# Task requirements
Exact copies of all records below are needed.

[Saved entries]

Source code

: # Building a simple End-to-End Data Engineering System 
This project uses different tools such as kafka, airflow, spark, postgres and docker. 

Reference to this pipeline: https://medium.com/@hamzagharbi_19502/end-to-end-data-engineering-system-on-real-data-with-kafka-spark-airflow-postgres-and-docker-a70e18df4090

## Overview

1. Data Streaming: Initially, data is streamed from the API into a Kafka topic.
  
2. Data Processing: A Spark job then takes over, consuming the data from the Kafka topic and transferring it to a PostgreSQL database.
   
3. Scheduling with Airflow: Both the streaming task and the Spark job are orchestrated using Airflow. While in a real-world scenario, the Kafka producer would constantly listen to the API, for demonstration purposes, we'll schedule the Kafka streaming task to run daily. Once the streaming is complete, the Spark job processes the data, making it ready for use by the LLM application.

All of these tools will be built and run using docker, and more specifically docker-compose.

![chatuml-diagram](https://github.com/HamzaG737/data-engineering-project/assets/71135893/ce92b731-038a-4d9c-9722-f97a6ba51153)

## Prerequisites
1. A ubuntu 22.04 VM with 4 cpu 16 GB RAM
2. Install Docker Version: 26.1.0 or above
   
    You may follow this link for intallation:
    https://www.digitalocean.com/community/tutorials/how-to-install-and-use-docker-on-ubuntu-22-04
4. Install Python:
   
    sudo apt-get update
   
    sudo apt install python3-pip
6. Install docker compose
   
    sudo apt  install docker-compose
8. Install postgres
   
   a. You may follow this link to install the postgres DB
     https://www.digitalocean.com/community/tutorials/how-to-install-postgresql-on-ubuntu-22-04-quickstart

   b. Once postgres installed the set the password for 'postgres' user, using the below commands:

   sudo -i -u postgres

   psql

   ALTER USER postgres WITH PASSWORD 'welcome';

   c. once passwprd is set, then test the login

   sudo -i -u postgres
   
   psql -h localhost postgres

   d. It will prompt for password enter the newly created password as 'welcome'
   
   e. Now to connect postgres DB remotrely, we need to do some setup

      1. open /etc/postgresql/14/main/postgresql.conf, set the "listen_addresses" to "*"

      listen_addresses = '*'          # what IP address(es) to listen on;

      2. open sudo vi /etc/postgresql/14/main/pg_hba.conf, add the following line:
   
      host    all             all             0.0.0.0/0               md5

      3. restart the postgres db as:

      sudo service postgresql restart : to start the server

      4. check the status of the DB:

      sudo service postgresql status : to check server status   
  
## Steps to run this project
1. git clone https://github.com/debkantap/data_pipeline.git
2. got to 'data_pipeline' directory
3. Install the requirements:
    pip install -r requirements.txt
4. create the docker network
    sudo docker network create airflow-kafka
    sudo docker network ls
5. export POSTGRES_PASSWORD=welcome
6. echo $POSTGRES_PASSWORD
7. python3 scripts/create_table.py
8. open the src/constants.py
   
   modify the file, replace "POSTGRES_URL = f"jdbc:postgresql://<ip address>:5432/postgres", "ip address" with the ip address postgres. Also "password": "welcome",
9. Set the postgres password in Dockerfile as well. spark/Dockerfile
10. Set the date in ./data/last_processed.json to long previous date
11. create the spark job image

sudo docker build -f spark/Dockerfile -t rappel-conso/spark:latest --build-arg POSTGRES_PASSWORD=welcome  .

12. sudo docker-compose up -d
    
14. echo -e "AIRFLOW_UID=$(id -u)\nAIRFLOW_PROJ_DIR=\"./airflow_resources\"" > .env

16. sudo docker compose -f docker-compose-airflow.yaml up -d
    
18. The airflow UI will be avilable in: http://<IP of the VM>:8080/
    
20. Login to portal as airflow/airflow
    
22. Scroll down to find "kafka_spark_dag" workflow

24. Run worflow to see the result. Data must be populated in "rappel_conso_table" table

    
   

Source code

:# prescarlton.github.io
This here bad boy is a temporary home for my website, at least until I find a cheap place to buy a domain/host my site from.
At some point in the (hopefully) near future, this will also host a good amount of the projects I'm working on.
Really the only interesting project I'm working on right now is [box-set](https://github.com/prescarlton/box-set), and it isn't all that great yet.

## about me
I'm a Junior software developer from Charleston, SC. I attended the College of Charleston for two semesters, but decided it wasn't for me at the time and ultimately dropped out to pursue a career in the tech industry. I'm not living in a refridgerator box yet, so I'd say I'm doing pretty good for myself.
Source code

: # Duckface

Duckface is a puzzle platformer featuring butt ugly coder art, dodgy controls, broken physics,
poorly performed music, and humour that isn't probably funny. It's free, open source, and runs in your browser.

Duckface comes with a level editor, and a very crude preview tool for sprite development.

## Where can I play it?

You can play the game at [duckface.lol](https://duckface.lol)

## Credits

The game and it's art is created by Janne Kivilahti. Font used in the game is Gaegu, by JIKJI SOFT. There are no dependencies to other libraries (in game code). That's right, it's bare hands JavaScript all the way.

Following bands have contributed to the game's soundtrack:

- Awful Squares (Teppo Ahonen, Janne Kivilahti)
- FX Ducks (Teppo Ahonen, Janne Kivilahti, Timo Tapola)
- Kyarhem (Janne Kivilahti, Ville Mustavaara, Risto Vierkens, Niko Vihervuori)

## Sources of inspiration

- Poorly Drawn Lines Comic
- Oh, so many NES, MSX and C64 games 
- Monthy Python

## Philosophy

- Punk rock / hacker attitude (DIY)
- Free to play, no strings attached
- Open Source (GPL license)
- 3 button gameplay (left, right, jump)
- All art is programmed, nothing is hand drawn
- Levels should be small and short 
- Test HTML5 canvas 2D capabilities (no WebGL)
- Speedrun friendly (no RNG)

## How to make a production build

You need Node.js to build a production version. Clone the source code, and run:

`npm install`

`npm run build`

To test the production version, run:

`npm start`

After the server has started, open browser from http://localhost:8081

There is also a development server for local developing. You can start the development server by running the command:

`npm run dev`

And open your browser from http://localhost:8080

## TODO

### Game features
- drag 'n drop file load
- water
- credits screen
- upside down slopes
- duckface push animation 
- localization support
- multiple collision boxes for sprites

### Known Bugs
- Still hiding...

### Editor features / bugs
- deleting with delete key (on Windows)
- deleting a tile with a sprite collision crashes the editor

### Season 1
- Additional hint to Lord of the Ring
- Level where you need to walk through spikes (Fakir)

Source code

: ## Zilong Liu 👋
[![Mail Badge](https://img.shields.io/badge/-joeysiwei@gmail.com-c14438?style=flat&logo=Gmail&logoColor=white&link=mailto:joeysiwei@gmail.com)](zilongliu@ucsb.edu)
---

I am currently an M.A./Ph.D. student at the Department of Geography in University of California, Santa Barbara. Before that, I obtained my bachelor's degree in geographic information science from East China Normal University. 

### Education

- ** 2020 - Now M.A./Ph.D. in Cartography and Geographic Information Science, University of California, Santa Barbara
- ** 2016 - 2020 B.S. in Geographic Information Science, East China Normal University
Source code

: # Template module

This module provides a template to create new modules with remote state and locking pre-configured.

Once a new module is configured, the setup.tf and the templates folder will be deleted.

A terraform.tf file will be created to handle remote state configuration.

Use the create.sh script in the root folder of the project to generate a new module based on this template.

# Result
Source code

: # Building a simple End-to-End Data Engineering System 
This project uses different tools such as kafka, airflow, spark, postgres and docker. 

Reference to this pipeline: https://medium.com/@hamzagharbi_19502/end-to-end-data-engineering-system-on-real-data-with-kafka-spark-airflow-postgres-and-docker-a70e18df4090

## Overview

1. Data Streaming: Initially, data is streamed from the API into a Kafka topic.
  
2. Data Processing: A Spark job then takes over, consuming the data from the Kafka topic and transferring it to a PostgreSQL database.
   
3. Scheduling with Airflow: Both the streaming task and the Spark job are orchestrated using Airflow. While in a real-world scenario, the Kafka producer would constantly listen to the API, for demonstration purposes, we'll schedule the Kafka streaming task to run daily. Once the streaming is complete, the Spark job processes the data, making it ready for use by the LLM application.

All of these tools will be built and run using docker, and more specifically docker-compose.

![chatuml-diagram](https://github.com/HamzaG737/data-engineering-project/assets/71135893/ce92b731-038a-4d9c-9722-f97a6ba51153)

## Prerequisites
1. A ubuntu 22.04 VM with 4 cpu 16 GB RAM
2. Install Docker Version: 26.1.0 or above
   
    You may follow this link for intallation:
    https://www.digitalocean.com/community/tutorials/how-to-install-and-use-docker-on-ubuntu-22-04
4. Install Python:
   
    sudo apt-get update
   
    sudo apt install python3-pip
6. Install docker compose
   
    sudo apt  install docker-compose
8. Install postgres
   
   a. You may follow this link to install the postgres DB
     https://www.digitalocean.com/community/tutorials/how-to-install-postgresql-on-ubuntu-22-04-quickstart

   b. Once postgres installed the set the password for 'postgres' user, using the below commands:

   sudo -i -u postgres

   psql

   ALTER USER postgres WITH PASSWORD 'welcome';

   c. once passwprd is set, then test the login

   sudo -i -u postgres
   
   psql -h localhost postgres

   d. It will prompt for password enter the newly created password as 'welcome'
   
   e. Now to connect postgres DB remotrely, we need to do some setup

      1. open /etc/postgresql/14/main/postgresql.conf, set the "listen_addresses" to "*"

      listen_addresses = '*'          # what IP address(es) to listen on;

      2. open sudo vi /etc/postgresql/14/main/pg_hba.conf, add the following line:
   
      host    all             all             0.0.0.0/0               md5

      3. restart the postgres db as:

      sudo service postgresql restart : to start the server

      4. check the status of the DB:

      sudo service postgresql status : to check server status   
  
## Steps to run this project
1. git clone https://github.com/debkantap/data_pipeline.git
2. got to 'data_pipeline' directory
3. Install the requirements:
    pip install -r requirements.txt
4. create the docker network
    sudo docker network create airflow-kafka
    sudo docker network ls
5. export POSTGRES_PASSWORD=welcome
6. echo $POSTGRES_PASSWORD
7. python3 scripts/create_table.py
8. open the src/constants.py
   
   modify the file, replace "POSTGRES_URL = f"jdbc:postgresql://<ip address>:5432/postgres", "ip address" with the ip address postgres. Also "password": "welcome",
9. Set the postgres password in Dockerfile as well. spark/Dockerfile
10. Set the date in ./data/last_processed.json to long previous date
11. create the spark job image

sudo docker build -f spark/Dockerfile -t rappel-conso/spark:latest --build-arg POSTGRES_PASSWORD=welcome  .

12. sudo docker-compose up -d
    
14. echo -e "AIRFLOW_UID=$(id -u)\nAIRFLOW_PROJ_DIR=\"./airflow_resources\"" > .env

16. sudo docker compose -f docker-compose-airflow.yaml up -d
    
18. The airflow UI will be avilable in: http://<IP of the VM>:8080/
    
20. Login to portal as airflow/airflow
    
22. Scroll down to find "kafka_spark_dag" workflow

24. Run worflow to see the result. Data must be populated in "rappel_conso_table" table

    
   

Source code

:# prescarlton.github.io
This here bad boy is a temporary home for my website, at least until I find a cheap place to buy a domain/host my site from.
At some point in the (hopefully) near future, this will also host a good amount of the projects I'm working on.
Really the only interesting project I'm working on right now is [box-set](https://github.com/prescarlton/box-set), and it isn't all that great yet.

## about me
I'm a Junior software developer from Charleston, SC. I attended the College of Charleston for two semesters, but decided it wasn't for me at the time and ultimately dropped out to pursue a career in the tech industry. I'm not living in a refridgerator box yet, so I'd say I'm doing pretty good for myself.
Source code

: # Duckface

Duckface is a puzzle platformer featuring butt ugly coder art, dodgy controls, broken physics,
poorly performed music, and humour that isn't probably funny. It's free, open source, and runs in your browser.

Duckface comes with a level editor, and a very crude preview tool for sprite development.

## Where can I play it?

You can play the game at [duckface.lol](https://duckface.lol)

## Credits

The game and it's art is created by Janne Kivilahti. Font used in the game is Gaegu, by JIKJI SOFT. There are no dependencies to other libraries (in game code). That's right, it's bare hands JavaScript all the way.

Following bands have contributed to the game's soundtrack:

- Awful Squares (Teppo Ahonen, Janne Kivilahti)
- FX Ducks (Teppo Ahonen, Janne Kivilahti, Timo Tapola)
- Kyarhem (Janne Kivilahti, Ville Mustavaara, Risto Vierkens, Niko Vihervuori)

## Sources of inspiration

- Poorly Drawn Lines Comic
- Oh, so many NES, MSX and C64 games 
- Monthy Python

## Philosophy

- Punk rock / hacker attitude (DIY)
- Free to play, no strings attached
- Open Source (GPL license)
- 3 button gameplay (left, right, jump)
- All art is programmed, nothing is hand drawn
- Levels should be small and short 
- Test HTML5 canvas 2D capabilities (no WebGL)
- Speedrun friendly (no RNG)

## How to make a production build

You need Node.js to build a production version. Clone the source code, and run:

`npm install`

`npm run build`

To test the production version, run:

`npm start`

After the server has started, open browser from http://localhost:8081

There is also a development server for local developing. You can start the development server by running the command:

`npm run dev`

And open your browser from http://localhost:8080

## TODO

### Game features
- drag 'n drop file load
- water
- credits screen
- upside down slopes
- duckface push animation 
- localization support
- multiple collision boxes for sprites

### Known Bugs
- Still hiding...

### Editor features / bugs
- deleting with delete key (on Windows)
- deleting a tile with a sprite collision crashes the editor

### Season 1
- Additional hint to Lord of the Ring
- Level where you need to walk through spikes (Fakir)

Source code

: ## Zilong Liu 👋
[![Mail Badge](https://img.shields.io/badge/-joeysiwei@gmail.com-c14438?style=flat&logo=Gmail&logoColor=white&link=mailto:joeysiwei@gmail.com)](zilongliu@ucsb.edu)
---

I am currently an M.A./Ph.D. student at the Department of Geography in University of California, Santa Barbara. Before that, I obtained my bachelor's degree in geographic information science from East China Normal University. 

### Education

- ** 2020 - Now M.A./Ph.D. in Cartography and Geographic Information Science, University of California, Santa Barbara
- ** 2016 - 2020 B.S. in Geographic Information Science, East China Normal University
Source code

: # Template module

This module provides a template to create new modules with remote state and locking pre-configured.

Once a new module is configured, the setup.tf and the templates folder will be deleted.

A terraform.tf file will be created to handle remote state configuration.

Use the create.sh script in the root folder of the project to generate a new module based on this template.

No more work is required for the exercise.